DATA EXCERPTS »

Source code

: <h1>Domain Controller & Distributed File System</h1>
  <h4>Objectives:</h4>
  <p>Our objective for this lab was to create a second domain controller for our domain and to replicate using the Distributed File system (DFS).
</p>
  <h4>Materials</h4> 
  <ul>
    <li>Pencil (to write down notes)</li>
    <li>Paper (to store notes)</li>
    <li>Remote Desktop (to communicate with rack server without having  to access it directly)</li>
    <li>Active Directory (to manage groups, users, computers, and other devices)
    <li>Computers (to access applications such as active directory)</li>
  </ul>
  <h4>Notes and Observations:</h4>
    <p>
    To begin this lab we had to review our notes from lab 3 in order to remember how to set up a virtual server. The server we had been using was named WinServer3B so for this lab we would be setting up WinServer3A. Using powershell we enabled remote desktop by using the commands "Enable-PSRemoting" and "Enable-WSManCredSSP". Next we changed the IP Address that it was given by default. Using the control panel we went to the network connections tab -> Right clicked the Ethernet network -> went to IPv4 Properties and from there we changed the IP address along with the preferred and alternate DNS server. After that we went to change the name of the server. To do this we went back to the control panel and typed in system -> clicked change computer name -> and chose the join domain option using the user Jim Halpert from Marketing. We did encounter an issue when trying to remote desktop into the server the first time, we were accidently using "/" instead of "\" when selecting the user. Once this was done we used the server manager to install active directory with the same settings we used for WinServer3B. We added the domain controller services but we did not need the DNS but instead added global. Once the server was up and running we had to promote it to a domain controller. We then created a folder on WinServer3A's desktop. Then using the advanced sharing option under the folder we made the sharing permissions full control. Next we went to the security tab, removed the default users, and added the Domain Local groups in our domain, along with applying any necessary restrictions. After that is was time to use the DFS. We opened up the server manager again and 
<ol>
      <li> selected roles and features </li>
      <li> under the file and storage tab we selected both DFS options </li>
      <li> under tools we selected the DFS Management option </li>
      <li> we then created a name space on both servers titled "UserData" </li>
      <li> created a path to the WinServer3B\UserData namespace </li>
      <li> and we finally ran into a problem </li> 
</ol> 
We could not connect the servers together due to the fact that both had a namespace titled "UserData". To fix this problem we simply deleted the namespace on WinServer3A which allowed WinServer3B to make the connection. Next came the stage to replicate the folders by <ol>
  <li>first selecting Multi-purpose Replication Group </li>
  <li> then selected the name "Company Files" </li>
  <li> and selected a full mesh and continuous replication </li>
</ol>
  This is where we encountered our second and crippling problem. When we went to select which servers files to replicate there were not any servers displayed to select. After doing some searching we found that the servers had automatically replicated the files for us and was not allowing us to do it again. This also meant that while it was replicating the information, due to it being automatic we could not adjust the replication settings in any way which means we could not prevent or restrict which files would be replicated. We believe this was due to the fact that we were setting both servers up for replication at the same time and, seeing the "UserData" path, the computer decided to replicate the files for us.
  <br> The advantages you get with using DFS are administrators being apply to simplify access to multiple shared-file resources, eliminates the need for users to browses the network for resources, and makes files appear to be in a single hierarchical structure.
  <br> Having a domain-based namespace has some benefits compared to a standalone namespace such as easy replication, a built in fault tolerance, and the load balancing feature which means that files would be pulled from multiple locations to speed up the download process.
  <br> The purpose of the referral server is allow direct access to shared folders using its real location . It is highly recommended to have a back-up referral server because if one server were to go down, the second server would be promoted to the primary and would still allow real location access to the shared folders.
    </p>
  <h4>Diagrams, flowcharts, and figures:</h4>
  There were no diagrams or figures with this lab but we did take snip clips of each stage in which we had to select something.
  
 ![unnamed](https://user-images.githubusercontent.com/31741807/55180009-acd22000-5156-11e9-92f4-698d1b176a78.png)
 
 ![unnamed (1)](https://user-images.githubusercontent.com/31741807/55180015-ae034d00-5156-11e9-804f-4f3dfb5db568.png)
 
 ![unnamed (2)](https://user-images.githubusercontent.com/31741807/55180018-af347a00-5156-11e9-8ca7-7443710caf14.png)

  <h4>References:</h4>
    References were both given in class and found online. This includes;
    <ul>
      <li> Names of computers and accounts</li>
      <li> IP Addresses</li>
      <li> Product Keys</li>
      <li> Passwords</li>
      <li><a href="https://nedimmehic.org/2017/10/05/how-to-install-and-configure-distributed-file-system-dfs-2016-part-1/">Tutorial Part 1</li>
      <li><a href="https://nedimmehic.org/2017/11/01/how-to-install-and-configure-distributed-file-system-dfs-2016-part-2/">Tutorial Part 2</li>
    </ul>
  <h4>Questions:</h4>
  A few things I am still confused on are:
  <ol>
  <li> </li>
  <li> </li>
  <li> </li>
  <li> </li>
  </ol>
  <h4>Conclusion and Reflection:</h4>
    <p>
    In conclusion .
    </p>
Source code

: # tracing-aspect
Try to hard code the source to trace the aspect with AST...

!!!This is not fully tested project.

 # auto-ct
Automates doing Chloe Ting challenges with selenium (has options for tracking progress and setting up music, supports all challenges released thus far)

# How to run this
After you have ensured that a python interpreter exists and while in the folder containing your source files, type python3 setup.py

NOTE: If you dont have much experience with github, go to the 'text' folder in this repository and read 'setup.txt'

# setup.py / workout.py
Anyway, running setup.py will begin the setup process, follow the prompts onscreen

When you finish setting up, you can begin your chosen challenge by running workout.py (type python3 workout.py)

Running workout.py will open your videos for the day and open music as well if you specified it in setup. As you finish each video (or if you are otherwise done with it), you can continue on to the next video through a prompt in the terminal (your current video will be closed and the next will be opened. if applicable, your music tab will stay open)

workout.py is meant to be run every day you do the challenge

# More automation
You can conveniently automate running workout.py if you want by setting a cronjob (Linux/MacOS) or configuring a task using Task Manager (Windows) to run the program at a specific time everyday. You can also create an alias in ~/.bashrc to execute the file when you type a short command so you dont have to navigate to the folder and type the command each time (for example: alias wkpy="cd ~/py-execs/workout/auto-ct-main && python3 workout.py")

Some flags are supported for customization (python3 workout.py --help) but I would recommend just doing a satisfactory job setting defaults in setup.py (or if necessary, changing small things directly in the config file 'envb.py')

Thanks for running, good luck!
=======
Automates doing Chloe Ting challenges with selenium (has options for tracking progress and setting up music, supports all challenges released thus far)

WORK REQUIRED »
Write out only those lines that fall between the one containing "Thanks for running, good luck!" and the end of the entries, the first and last included, exactly as they read.

RESPONSE TO THE EXERCISE »
Thanks for running, good luck!
=======
Automates doing Chloe Ting challenges with selenium (has options for tracking progress and setting up music, supports all challenges released thus far)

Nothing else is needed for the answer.